TUESDAY, 12 JUNE 1945

The automatic walking machine was back to Charlottenburg. No more joyrides on the S-Balm. Something went wrong after the first few runs and the trams are once again out of commission. We worked hard; now our designs and proposals must be submitted to all the various offices.

On the way I had a new experience. Bodies were being exhumed from a grassy lawn, to be reinterred in a cemetery. One corpse was already lying on top of all the debris – a long bundle wrapped in sailcloth and caked in loam. The man who was doing the digging, an older civilian, was wiping the sweat off with his shirt sleeves and fanning himself with his cap. It was the first time I had ever smelled a human corpse. The descriptions I’ve read always use the phrase ‘sweetish odour’, but that’s far too vague, completely inadequate. The fumes are not so much an odour as something firmer, something thicker, a soupy vapor that collects in front of your face and nostrils, too mouldy and thick to breathe. It beats you back as if with fists.

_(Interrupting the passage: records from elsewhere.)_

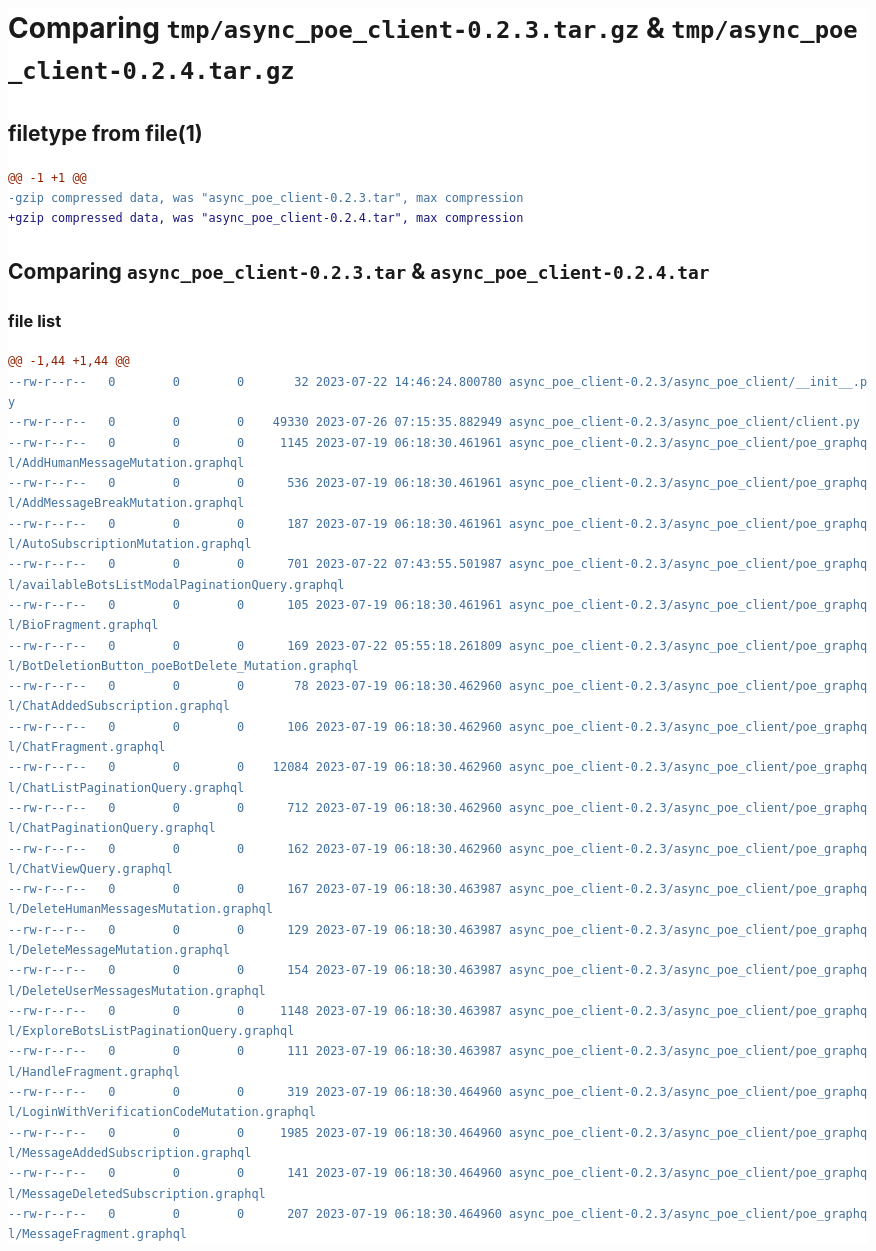 # Comparing `tmp/async_poe_client-0.2.3.tar.gz` & `tmp/async_poe_client-0.2.4.tar.gz`

## filetype from file(1)

```diff
@@ -1 +1 @@
-gzip compressed data, was "async_poe_client-0.2.3.tar", max compression
+gzip compressed data, was "async_poe_client-0.2.4.tar", max compression
```

## Comparing `async_poe_client-0.2.3.tar` & `async_poe_client-0.2.4.tar`

### file list

```diff
@@ -1,44 +1,44 @@
--rw-r--r--   0        0        0       32 2023-07-22 14:46:24.800780 async_poe_client-0.2.3/async_poe_client/__init__.py
--rw-r--r--   0        0        0    49330 2023-07-26 07:15:35.882949 async_poe_client-0.2.3/async_poe_client/client.py
--rw-r--r--   0        0        0     1145 2023-07-19 06:18:30.461961 async_poe_client-0.2.3/async_poe_client/poe_graphql/AddHumanMessageMutation.graphql
--rw-r--r--   0        0        0      536 2023-07-19 06:18:30.461961 async_poe_client-0.2.3/async_poe_client/poe_graphql/AddMessageBreakMutation.graphql
--rw-r--r--   0        0        0      187 2023-07-19 06:18:30.461961 async_poe_client-0.2.3/async_poe_client/poe_graphql/AutoSubscriptionMutation.graphql
--rw-r--r--   0        0        0      701 2023-07-22 07:43:55.501987 async_poe_client-0.2.3/async_poe_client/poe_graphql/availableBotsListModalPaginationQuery.graphql
--rw-r--r--   0        0        0      105 2023-07-19 06:18:30.461961 async_poe_client-0.2.3/async_poe_client/poe_graphql/BioFragment.graphql
--rw-r--r--   0        0        0      169 2023-07-22 05:55:18.261809 async_poe_client-0.2.3/async_poe_client/poe_graphql/BotDeletionButton_poeBotDelete_Mutation.graphql
--rw-r--r--   0        0        0       78 2023-07-19 06:18:30.462960 async_poe_client-0.2.3/async_poe_client/poe_graphql/ChatAddedSubscription.graphql
--rw-r--r--   0        0        0      106 2023-07-19 06:18:30.462960 async_poe_client-0.2.3/async_poe_client/poe_graphql/ChatFragment.graphql
--rw-r--r--   0        0        0    12084 2023-07-19 06:18:30.462960 async_poe_client-0.2.3/async_poe_client/poe_graphql/ChatListPaginationQuery.graphql
--rw-r--r--   0        0        0      712 2023-07-19 06:18:30.462960 async_poe_client-0.2.3/async_poe_client/poe_graphql/ChatPaginationQuery.graphql
--rw-r--r--   0        0        0      162 2023-07-19 06:18:30.462960 async_poe_client-0.2.3/async_poe_client/poe_graphql/ChatViewQuery.graphql
--rw-r--r--   0        0        0      167 2023-07-19 06:18:30.463987 async_poe_client-0.2.3/async_poe_client/poe_graphql/DeleteHumanMessagesMutation.graphql
--rw-r--r--   0        0        0      129 2023-07-19 06:18:30.463987 async_poe_client-0.2.3/async_poe_client/poe_graphql/DeleteMessageMutation.graphql
--rw-r--r--   0        0        0      154 2023-07-19 06:18:30.463987 async_poe_client-0.2.3/async_poe_client/poe_graphql/DeleteUserMessagesMutation.graphql
--rw-r--r--   0        0        0     1148 2023-07-19 06:18:30.463987 async_poe_client-0.2.3/async_poe_client/poe_graphql/ExploreBotsListPaginationQuery.graphql
--rw-r--r--   0        0        0      111 2023-07-19 06:18:30.463987 async_poe_client-0.2.3/async_poe_client/poe_graphql/HandleFragment.graphql
--rw-r--r--   0        0        0      319 2023-07-19 06:18:30.464960 async_poe_client-0.2.3/async_poe_client/poe_graphql/LoginWithVerificationCodeMutation.graphql
--rw-r--r--   0        0        0     1985 2023-07-19 06:18:30.464960 async_poe_client-0.2.3/async_poe_client/poe_graphql/MessageAddedSubscription.graphql
--rw-r--r--   0        0        0      141 2023-07-19 06:18:30.464960 async_poe_client-0.2.3/async_poe_client/poe_graphql/MessageDeletedSubscription.graphql
--rw-r--r--   0        0        0      207 2023-07-19 06:18:30.464960 async_poe_client-0.2.3/async_poe_client/poe_graphql/MessageFragment.graphql
```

At the moment the whole city of Berlin is reeking. Typhus is going around, and hardly anyone has escaped dysentery – Herr Pauli was hard hit. I also heard that they came for the lady with eczema; apparently she’s been quarantined in a typhus-barracks. There are fields of rubbish all over, swarming with flies. Flies upon flies, blue-black and fat. Must be the life for them! Each bit of faeces is covered with a humming, swarming mass of black.

The widow heard a rumour that’s going around Berlin: ‘They’re making us starve as punishment because a few men from Operation Werewolf recently shot at some Russians.’ I don’t believe it. You hardly see any Russians at all in our district, so the werewolves wouldn’t have anyone to prey on. I have no idea where all the Ivans have disappeared to. The widow claims that one of the two drink-and-be-merry sisters who moved to our building – Anya with the cute little son – is still receiving Russian callers with packages. I’m not so sure that’s a good thing. I can picture her lying across her sofa, her white throat slit.


[Scribbled in the margin at the end of June] Not Anya and not the throat, but a certain Inge, two buildings down, was found this morning with her skull bashed in, after a night of boozing with four unknown men, still at large. She was beaten with a beer bottle – empty, of course. Probably it wasn’t malice or even a lust for murder. More likely it just happened that way, perhaps after an argument over whose turn it was. Or maybe Inge laughed at her visitors. Russians are dangerous when drunk. They see red, fly into a rage against anyone and everyone else when provoked.